You must have noticed them: jolly green garden sheds that squad in odd spots of London like displaced emerald Tardises, steam coming out the windows and queues of black cabs lining the streets outside. These are London’s few remaining cabmen’s shelters – 13 in all, for 23,000 drivers – places where cabbies can gather to enjoy tea and sympathy away from the hopeful eyes and raised arms of the stranded, late and lazy who make up their regular custom. The Russell Square shelter is the domain of Maureen, 52, who runs a tight ship, keeping an eye on regulars like Ken (‘Say I’m 21’) and Malcolm (‘I’ve been a cabbie for 37 years. That’s all you need to know’).

‘These places are very interesting to the outsider,’ I say, by way of introduction.

‘They’re even more interesting when you’re on the inside,’ Malcolm replies.

He and Ken come in every day, more or less, to swap tales of fares and roadworks, grumble about Ken Livingstone, talk football, and have something to drink and a bite to eat. They’re keeping alive a long tradition. The Cabman’s Shelter Fund was created by Sir George Armstrong, a newspaper publisher who get fed up waiting for cabs in the rain when drivers had decamped to the nearest pub. He started a fund to supply drivers with a place to get out of the cold and enjoy a cheap meal without straying from the cab stand. The first shelter, erected in 1875, was located on the stand nearest his house (in Oxford). Because the shelters stood on a public highway, the police stipulated they weren’t allowed to be any larger than a horse and cart. At their peak, there were more than 60 in London. Although meant for cabbies, the public could also pop in. Ernest Shackleton was said to frequent the Hyde Park Corner shelter, while the Piccadilly one was nicknamed the ‘Junior Turf Club’ by bright young things, who smuggled in champagne despite the strict teetotal licensing regulations.

Their number declined after WWII as they fell victim to bombs and road-widening schemes, but for a time where a notable feature of London life.
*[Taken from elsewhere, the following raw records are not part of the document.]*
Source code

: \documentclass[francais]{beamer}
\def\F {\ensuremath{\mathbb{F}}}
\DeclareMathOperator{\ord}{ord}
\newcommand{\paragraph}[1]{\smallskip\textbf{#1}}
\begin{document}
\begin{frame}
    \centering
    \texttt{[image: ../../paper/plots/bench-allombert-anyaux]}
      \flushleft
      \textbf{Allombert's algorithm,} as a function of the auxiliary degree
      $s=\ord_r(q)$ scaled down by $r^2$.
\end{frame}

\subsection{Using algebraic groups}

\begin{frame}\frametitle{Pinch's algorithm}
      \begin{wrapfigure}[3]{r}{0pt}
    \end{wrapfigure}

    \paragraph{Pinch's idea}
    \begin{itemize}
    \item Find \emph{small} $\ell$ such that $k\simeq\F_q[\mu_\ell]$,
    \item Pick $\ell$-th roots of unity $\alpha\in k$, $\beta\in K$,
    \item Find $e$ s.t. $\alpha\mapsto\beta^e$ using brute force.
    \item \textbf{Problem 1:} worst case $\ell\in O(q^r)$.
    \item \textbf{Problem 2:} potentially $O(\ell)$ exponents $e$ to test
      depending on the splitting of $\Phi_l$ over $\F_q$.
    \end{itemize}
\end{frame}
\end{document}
HG Wells wrote about ‘the little group of cabmen and loafers that collects around the cabmen’s shelter at Haverstock Hill’, while PG Wodehouse went into greater detail in ‘The Intrusion of Jimmy’ in 1910.

‘Just beyond the gate of Hyde Park… stands a cabmen’s shelter. Conversation and emotion had made Lord Dreever thirsty. He suggested coffee as a suitable conclusion to the night’s revels…. The shelter was nearly full when they opened the door. It was very warm inside. A cabman gets so much fresh air in the exercise of his duties that he is apt to avoid it in private life. The air was heavy with conflicting scents. Fried onions seemed to have the best of the struggle, though plug tobacco competed strongly. A keenly analytical nose might also have detected steak and coffee.’

Food, warmth and companionship are the key. As WJ Gordon wrote in 1893’s The Horse World of London: ‘The cabman is not so much a large drinker as a large eater. At one shelter lately the great feature was boiled rabbit and pickled pork at two o’clock in the morning, and for weeks a small warren of Ostenders was consumed nightly.’

The menu doesn’t stretch to rabbit now, with cabbies preferring tucker that is more in keeping with what a tired cabbie needs, and prices to match. Tea and coffee are 50p. Hot food starts at a quid.

Maureen We do soup, sarnies, fry-ups, curries, jackets… I know what everybody wants. I know everybody who comes in, what he eats and what he don’t eat. Malcolm here had boiled eggs with cucumber in rolls. Except Wednesday. He has baked beans on toast on Wednesday. Ken, he don’t eat nothing. He has a cup of tea.

Time Out You don’t eat here?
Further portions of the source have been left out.